Gli Stomp possono suonare, e suonano, di tutto: scatole, tubi, scope, bastoni, barattoli, lavandini pieni e vuoti (li svuotano loro, sul palco, con una divertente “pipì”: il registro comico è sempre prevalente). Ma soprattutto le mani. Le mani e i piedi sbattono su qualunque superficie e il pubblico è costantemente invitato ad accompagnarli allo stesso modo. Difficile resistere, tanto che il pubblico esce mimando un po’ goffamente il coordinatissimo spettacolo che ha appena visto.
In scena (sono al Brancaccio di Roma fino al 21 maggio, ieri si è tenuta la prima vip) si arrampicano poi su una parete attrezzata dove, di nuovo, trasformano il rumore in musica. E il messaggio non subliminale è appunto che qualunque ambiente, oggetto, utensile è buono per creare vitalità, gioia e divertimento. Un sovvertimento totale rispetto alla cultura giovanile anglo-americana, della quale pure gli Stomp sono parte a pieno titolo, che in genere utilizza le cifre della rabbia e della protesta molto più di quelle dell’ironia e del sorriso. Rumori d’artificio, verrebbe da definire questo show: sembra di assistere a uno spettacolo di giochi pirotecnici, ma sonori.
Già dieci anni fa la compagnia aveva raggiunto le 5.000 repliche e senza un allenamento e un esercizio costante così intenso e collaudato non si potrebbe ottenere il coordinamento ininterrotto che lo spettatore ammira in scena. L’idea degli Stomp parte nel 1986 con gli Yes/No People ed è dal 1992 in tournée in tutto il mondo (Australia, Europa, Hong Kong, Giappone, America).
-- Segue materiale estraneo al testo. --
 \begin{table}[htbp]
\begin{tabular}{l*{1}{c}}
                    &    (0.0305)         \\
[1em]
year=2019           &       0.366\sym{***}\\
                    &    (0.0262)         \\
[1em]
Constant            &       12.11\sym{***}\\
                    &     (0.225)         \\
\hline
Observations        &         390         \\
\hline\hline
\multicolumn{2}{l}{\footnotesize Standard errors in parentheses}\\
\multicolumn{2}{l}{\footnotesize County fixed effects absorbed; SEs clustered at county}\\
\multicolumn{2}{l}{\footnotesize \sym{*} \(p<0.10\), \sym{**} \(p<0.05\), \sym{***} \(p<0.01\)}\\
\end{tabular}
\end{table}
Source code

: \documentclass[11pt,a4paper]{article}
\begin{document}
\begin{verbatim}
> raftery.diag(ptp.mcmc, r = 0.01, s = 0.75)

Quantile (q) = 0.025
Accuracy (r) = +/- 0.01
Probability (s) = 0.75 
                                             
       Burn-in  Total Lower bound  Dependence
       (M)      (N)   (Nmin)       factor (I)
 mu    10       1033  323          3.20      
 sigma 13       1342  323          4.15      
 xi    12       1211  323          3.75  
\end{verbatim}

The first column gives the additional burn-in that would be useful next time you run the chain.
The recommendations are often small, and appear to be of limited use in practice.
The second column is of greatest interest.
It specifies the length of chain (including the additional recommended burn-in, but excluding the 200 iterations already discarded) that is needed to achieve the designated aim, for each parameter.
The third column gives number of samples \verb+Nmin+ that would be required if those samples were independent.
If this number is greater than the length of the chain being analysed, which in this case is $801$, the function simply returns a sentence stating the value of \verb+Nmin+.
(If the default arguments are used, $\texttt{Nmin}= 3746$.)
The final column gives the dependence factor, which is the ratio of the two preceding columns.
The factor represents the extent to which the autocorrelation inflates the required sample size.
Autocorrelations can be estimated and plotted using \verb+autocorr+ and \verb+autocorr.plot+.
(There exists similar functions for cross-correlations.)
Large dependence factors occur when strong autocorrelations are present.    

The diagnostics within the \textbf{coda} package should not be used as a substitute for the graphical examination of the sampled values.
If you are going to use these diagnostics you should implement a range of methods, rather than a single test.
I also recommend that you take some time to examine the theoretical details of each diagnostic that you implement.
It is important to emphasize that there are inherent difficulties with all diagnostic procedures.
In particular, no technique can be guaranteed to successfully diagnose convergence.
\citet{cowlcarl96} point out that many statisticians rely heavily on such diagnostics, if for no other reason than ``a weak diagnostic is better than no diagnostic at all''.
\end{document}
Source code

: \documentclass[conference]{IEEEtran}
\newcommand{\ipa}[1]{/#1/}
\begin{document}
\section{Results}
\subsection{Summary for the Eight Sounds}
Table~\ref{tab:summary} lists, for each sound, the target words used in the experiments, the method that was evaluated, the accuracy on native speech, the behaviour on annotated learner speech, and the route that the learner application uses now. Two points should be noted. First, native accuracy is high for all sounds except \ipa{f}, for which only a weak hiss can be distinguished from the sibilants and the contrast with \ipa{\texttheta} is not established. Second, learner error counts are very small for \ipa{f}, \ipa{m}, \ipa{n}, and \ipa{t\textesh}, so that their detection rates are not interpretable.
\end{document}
Arrivano per la prima volta a Roma nel 1996, ma dal 2007 la compagnia è in Italia ogni anno, registrando il tutto esaurito. Al di là dei premi vinti, è significativo che l’angolo tra la 2nd Avendue e 8th Strada presso cui si trova l’Orpheum Theatre, il teatro dell’East Village dove gli Stomp si esibiscono, sia stato ribattezzato Stomp Avenue.